A special issue of International Journal of Molecular Sciences (ISSN 1422-0067). This special issue belongs to the section "Biochemistry".

Deadline for manuscript submissions: 20 May 2024 | Viewed by 2741

Special Issue Editor

Prof. Dr. Reinhard Dallinger

E-Mail Website
Guest Editor
Institute of Zoology, University of Innsbruck, Technikerstr. 25, 6020 Innsbruck, Austria
Interests: environmental toxicology and ecotoxicology; molecular physiology; microevolution of metal sensitivity; evolution; biochemistry and gene regulation of metallothioneins; metal-specific pathways in animal physiology; metal detoxification; metal-related biological indicators and biomarkers
Special Issues, Collections and Topics in MDPI journals

Special Issue Information

Dear Colleagues,

After the publication of two issues in the International Journal of Molecular Sciences dedicated to “Metal Metabolism in Animals” (in 2016 and 2017), one may ask about the reasonableness of adding a third issue to this series. In fact, the subject of metal metabolism in animals in this journal has so far been treated in a very thorough manner. In the first issue (“Metal Metabolism in Animals I”, edited 2016), articles were dedicated to subjects like the significance of metals, metal-binding features and the role of metals in metalloproteins, metal homeostasis and detoxification, as well as trace element supplementation in animals. In the second issue (“Metal Metabolism in Animals II”, edited 2017), the perspective was extended to human beings with articles focusing on aspects of metal allergy and immunology, models of metal uptake and effects during pregnancy, as well as toxicological and pathological effects of metals on animals and humans.

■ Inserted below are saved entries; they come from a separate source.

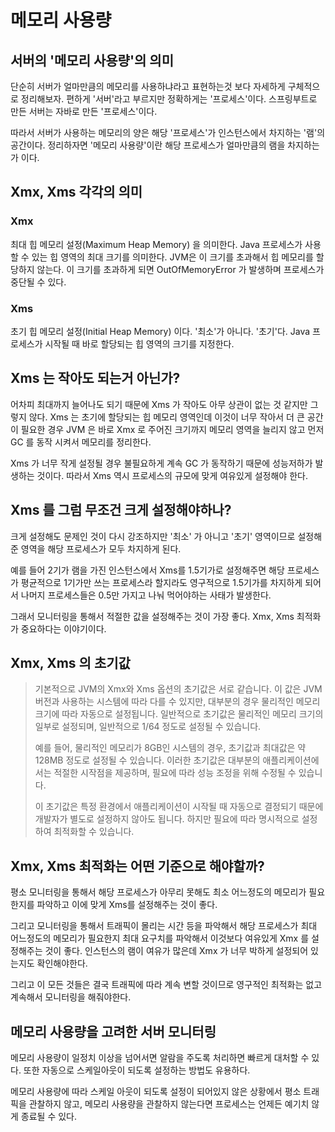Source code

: # 메모리 사용량

## 서버의 '메모리 사용량'의 의미

단순히 서버가 얼마만큼의 메모리를 사용하냐라고 표현하는것 보다 자세하게 구체적으로 정리해보자. 편하게 '서버'라고 부르지만 정확하게는 '프로세스'이다. 스프링부트로 만든 서버는 자바로 만든 '프로세스'이다.

따라서 서버가 사용하는 메모리의 양은 해당 '프로세스'가 인스턴스에서 차지하는 '램'의 공간이다. 정리하자면 '메모리 사용량'이란 해당 프로세스가 얼마만큼의 램을 차지하는가 이다.



## Xmx, Xms 각각의 의미

### Xmx

최대 힙 메모리 설정(Maximum Heap Memory) 을 의미한다. Java 프로세스가 사용할 수 있는 힙 영역의 최대 크기를 의미한다. JVM은 이 크기를 초과해서 힙 메모리를 할당하지 않는다. 이 크기를 초과하게 되면 OutOfMemoryError 가 발생하며 프로세스가 중단될 수 있다.

### Xms

초기 힙 메모리 설정(Initial Heap Memory) 이다. '최소'가 아니다. '초기'다. Java 프로세스가 시작될 때 바로 할당되는 힙 영역의 크기를 지정한다.&#x20;



## Xms 는 작아도 되는거 아닌가?

어차피 최대까지 늘어나도 되기 때문에 Xms 가 작아도 아무 상관이 없는 것 같지만 그렇지 않다. Xms 는 초기에 할당되는 힙 메모리 영역인데 이것이 너무 작아서 더 큰 공간이 필요한 경우 JVM 은 바로 Xmx 로 주어진 크기까지 메모리 영역을 늘리지 않고 먼저 GC 를 동작 시켜서 메모리를 정리한다.

Xms 가 너무 작게 설정될 경우 불필요하게 계속 GC 가 동작하기 때문에 성능저하가 발생하는 것이다. 따라서 Xms 역시 프로세스의 규모에 맞게 여유있게 설정해야 한다.



## Xms 를 그럼 무조건 크게 설정해야하나?

크게 설정해도 문제인 것이 다시 강조하지만 '최소' 가 아니고 '초기' 영역이므로 설정해준 영역을 해당 프로세스가 모두 차지하게 된다.

예를 들어 2기가 램을 가진 인스턴스에서 Xms를 1.5기가로 설정해주면 해당 프로세스가 평균적으로 1기가만 쓰는 프로세스라 할지라도 영구적으로 1.5기가를 차지하게 되어서 나머지 프로세스들은 0.5만 가지고 나눠 먹어야하는 사태가 발생한다.

그래서 모니터링을 통해서 적절한 값을 설정해주는 것이 가장 좋다. Xmx, Xms 최적화가 중요하다는 이야기이다.



## Xmx, Xms 의 초기값

> 기본적으로 JVM의 Xmx와 Xms 옵션의 초기값은 서로 같습니다. 이 값은 JVM 버전과 사용하는 시스템에 따라 다를 수 있지만, 대부분의 경우 물리적인 메모리 크기에 따라 자동으로 설정됩니다. 일반적으로 초기값은 물리적인 메모리 크기의 일부로 설정되며, 일반적으로 1/64 정도로 설정될 수 있습니다.
>
> 예를 들어, 물리적인 메모리가 8GB인 시스템의 경우, 초기값과 최대값은 약 128MB 정도로 설정될 수 있습니다. 이러한 초기값은 대부분의 애플리케이션에서는 적절한 시작점을 제공하며, 필요에 따라 성능 조정을 위해 수정될 수 있습니다.
>
> 이 초기값은 특정 환경에서 애플리케이션이 시작될 때 자동으로 결정되기 때문에 개발자가 별도로 설정하지 않아도 됩니다. 하지만 필요에 따라 명시적으로 설정하여 최적화할 수 있습니다.



## Xmx, Xms 최적화는 어떤 기준으로 해야할까?

평소 모니터링을 통해서 해당 프로세스가 아무리 못해도 최소 어느정도의 메모리가 필요한지를 파악하고 이에 맞게 Xms를 설정해주는 것이 좋다.

그리고 모니터링을 통해서 트래픽이 몰리는 시간 등을 파악해서 해당 프로세스가 최대 어느정도의 메모리가 필요한지 최대 요구치를 파악해서 이것보다 여유있게 Xmx 를 설정해주는 것이 좋다. 인스턴스의 램이 여유가 많은데 Xmx 가 너무 박하게 설정되어 있는지도 확인해야한다.

그리고 이 모든 것들은 결국 트래픽에 따라 계속 변할 것이므로 영구적인 최적화는 없고 계속해서 모니터링을 해줘야한다.



## 메모리 사용량을 고려한 서버 모니터링

메모리 사용량이 일정치 이상을 넘어서면 알람을 주도록 처리하면 빠르게 대처할 수 있다. 또한 자동으로 스케일아웃이 되도록 설정하는 방법도 유용하다.

메모리 사용량에 따라 스케일 아웃이 되도록 설정이 되어있지 않은 상황에서 평소 트래픽을 관찰하지 않고, 메모리 사용량을 관찰하지 않는다면 프로세스는 언제든 예기치 않게 종료될 수 있다.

During the last years, an increasing number of publications has appeared dealing with the molecular evolutionary aspects of metal handling in organisms. Thus, it was shown that in addition to traditional aspects of metallomics, evolutionary approaches could help one to better understand how strategies of metal handling have gradually been shaped through generations and lineages of organisms from all domains of life, and how this may have fostered adaptation to their different environments. This has undoubtedly increased our perception of these processes of adaptation. An evolutionary view may also increase our understanding of how ancestral metal handling features may have been optimized towards more complex and, perhaps, more efficient mechanisms and interconnections.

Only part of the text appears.